Can people fall out of love? If the love you have for each other is true, why do so many marriages end in divorce? I am not married yet, but my boyfriend and I know we will be someday. I love him more than my own life and second only to the Lord, whom by His grace, sent me my best friend. But I hear almost every day of someone who I believed to have a Christ-centered relationship breaking up, or worse, ending their marriage. How can this be? How can people stop loving the person they marry and have promised to love forever? Are they really losing their love, or are they being lazy and not wanting to work at the relationship anymore?
Happily Ever After
Dear Happily Ever After,
To answer your question, we need to talk about the difference between passionate love and the type of love the Bible says a marriage needs. Passion is a fickle thing; passionate love is what we most often associate with love because that is what society teaches us romance is all about, but passion doesn’t always stick around. When a marriage faces the strains of day-to-day life, sometimes you don’t “feel” close… but God teaches that a godly marriage is built off of a stronger type of love.

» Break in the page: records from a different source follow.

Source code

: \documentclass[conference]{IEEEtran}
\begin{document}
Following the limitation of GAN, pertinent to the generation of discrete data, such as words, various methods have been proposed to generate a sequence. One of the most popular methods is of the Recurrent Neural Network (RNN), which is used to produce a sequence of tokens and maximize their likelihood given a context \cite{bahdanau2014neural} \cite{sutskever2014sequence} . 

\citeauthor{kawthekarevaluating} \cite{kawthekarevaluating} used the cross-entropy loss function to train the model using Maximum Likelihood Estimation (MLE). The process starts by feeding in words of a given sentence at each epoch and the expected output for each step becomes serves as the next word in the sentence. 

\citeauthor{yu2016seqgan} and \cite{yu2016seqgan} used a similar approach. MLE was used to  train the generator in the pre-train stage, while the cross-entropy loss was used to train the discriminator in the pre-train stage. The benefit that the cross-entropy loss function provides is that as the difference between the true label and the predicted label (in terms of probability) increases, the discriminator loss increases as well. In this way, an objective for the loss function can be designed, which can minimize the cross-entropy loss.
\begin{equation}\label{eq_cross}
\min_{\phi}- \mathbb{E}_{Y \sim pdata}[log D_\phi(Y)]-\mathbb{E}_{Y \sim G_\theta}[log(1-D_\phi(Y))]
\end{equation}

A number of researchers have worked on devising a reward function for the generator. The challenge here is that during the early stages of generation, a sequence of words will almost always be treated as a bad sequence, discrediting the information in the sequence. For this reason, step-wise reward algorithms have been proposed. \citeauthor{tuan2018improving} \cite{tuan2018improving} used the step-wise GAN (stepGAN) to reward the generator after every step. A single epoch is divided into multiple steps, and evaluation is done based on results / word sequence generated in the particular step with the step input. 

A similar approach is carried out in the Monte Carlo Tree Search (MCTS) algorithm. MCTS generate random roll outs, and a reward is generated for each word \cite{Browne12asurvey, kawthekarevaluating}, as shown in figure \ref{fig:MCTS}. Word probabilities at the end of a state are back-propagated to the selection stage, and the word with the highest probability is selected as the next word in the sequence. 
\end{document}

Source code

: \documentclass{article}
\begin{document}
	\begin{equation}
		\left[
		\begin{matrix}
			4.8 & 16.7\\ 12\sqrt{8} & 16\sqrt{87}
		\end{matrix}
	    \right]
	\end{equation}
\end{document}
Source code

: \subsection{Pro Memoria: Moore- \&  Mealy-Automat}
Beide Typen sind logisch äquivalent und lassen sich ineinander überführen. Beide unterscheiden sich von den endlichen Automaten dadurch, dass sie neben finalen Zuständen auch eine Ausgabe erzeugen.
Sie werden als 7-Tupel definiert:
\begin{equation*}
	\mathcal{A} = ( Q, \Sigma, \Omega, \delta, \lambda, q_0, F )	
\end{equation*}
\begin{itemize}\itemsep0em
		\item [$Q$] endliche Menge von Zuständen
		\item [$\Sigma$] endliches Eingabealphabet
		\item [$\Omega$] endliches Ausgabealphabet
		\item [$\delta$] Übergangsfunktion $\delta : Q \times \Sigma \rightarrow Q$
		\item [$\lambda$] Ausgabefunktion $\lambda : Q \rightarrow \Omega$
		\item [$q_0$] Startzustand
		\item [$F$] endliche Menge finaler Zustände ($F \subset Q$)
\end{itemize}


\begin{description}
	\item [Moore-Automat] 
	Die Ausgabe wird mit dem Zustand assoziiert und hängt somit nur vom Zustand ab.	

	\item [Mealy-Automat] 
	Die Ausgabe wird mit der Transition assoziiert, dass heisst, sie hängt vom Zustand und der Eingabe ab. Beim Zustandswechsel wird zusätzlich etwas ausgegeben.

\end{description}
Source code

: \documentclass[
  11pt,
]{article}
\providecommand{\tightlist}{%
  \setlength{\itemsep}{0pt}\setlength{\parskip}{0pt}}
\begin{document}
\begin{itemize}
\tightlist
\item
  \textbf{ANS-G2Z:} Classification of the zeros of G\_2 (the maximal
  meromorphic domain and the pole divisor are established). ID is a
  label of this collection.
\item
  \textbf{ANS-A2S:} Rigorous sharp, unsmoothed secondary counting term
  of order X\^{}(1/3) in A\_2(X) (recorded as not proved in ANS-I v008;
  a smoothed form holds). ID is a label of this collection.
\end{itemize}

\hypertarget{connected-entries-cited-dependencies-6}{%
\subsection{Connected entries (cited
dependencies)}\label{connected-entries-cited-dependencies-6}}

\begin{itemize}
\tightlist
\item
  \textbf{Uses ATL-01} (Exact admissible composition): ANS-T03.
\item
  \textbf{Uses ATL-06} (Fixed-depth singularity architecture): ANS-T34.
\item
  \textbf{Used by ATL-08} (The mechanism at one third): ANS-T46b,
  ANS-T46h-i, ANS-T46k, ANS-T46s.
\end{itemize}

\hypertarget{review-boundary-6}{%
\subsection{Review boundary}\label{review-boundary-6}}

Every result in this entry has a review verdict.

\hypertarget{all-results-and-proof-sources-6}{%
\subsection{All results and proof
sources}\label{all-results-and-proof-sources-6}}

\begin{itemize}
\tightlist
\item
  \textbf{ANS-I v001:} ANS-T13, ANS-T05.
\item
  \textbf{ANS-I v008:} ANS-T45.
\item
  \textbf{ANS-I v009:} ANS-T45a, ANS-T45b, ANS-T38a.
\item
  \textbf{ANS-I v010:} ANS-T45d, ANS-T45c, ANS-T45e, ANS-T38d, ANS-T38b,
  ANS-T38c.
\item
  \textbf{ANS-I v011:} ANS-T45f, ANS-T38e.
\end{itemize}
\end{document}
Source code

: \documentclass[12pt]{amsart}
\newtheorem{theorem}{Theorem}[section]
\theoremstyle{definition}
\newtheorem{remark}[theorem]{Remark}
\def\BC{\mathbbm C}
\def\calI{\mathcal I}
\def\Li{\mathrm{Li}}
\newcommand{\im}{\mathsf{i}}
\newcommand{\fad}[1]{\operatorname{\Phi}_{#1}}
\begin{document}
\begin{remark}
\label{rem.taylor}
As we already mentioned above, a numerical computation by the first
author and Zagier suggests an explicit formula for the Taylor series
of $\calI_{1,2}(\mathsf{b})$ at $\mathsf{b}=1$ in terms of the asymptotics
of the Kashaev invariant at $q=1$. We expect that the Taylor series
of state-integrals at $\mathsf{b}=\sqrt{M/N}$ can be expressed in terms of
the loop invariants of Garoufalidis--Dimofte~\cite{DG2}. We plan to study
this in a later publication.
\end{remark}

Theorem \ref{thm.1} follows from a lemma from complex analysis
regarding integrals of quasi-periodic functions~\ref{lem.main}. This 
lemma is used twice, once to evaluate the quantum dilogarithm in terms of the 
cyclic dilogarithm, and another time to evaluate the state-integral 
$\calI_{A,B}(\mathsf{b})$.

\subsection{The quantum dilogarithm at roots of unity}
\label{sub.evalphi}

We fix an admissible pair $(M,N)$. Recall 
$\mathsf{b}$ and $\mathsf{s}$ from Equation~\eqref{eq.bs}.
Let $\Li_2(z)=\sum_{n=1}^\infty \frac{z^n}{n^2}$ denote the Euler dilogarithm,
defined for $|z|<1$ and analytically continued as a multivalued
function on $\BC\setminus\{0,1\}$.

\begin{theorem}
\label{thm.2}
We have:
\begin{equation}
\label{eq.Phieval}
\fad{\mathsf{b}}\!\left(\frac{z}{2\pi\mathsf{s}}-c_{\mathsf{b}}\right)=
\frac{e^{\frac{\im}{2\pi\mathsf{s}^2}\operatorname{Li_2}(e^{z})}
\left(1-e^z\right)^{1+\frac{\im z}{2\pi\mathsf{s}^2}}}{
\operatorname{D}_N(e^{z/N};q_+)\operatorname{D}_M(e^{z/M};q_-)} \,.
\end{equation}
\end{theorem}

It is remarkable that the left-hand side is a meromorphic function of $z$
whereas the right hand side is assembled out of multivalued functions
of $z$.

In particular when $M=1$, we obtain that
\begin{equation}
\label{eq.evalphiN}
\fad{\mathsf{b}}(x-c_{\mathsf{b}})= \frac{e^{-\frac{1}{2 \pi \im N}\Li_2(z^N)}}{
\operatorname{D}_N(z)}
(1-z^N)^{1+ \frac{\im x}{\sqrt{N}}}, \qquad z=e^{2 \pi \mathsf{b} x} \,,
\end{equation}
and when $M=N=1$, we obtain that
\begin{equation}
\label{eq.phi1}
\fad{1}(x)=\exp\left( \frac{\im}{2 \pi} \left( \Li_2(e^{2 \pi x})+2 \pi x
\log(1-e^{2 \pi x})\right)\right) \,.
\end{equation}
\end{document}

Biblical love (best described in 1 Cor 13:4-8) is a choice, not a feeling. A loving husband chooses to do that which is in the best interest of his wife. He is to seek to love his wife as Christ does the church (Eph 5:25). A husband’s love is sacrificial; it is a gift he chooses to give unconditionally.
A wife is to respect her husband (Eph 5:24). She shows him respect even if he doesn’t deserve that respect. She chooses to let him lead the household regardless of whether he is good at it. As long as his decisions do not force her to disobey God (Acts 5:29), she follows him. She treats him as a man and honors him as head of the household even when he acts petty and small. Her respect is unconditional.
It is the lack of biblical love in marriages that has created the high divorce rate in our country. Godly marriages are successful because both people choose to love each other even through the hard times. Godly marriages take work, but it is good work, and it is rewarding work. Ask any older couple that still holds hands when they walk down the street – it isn’t always easy, but it is worth it.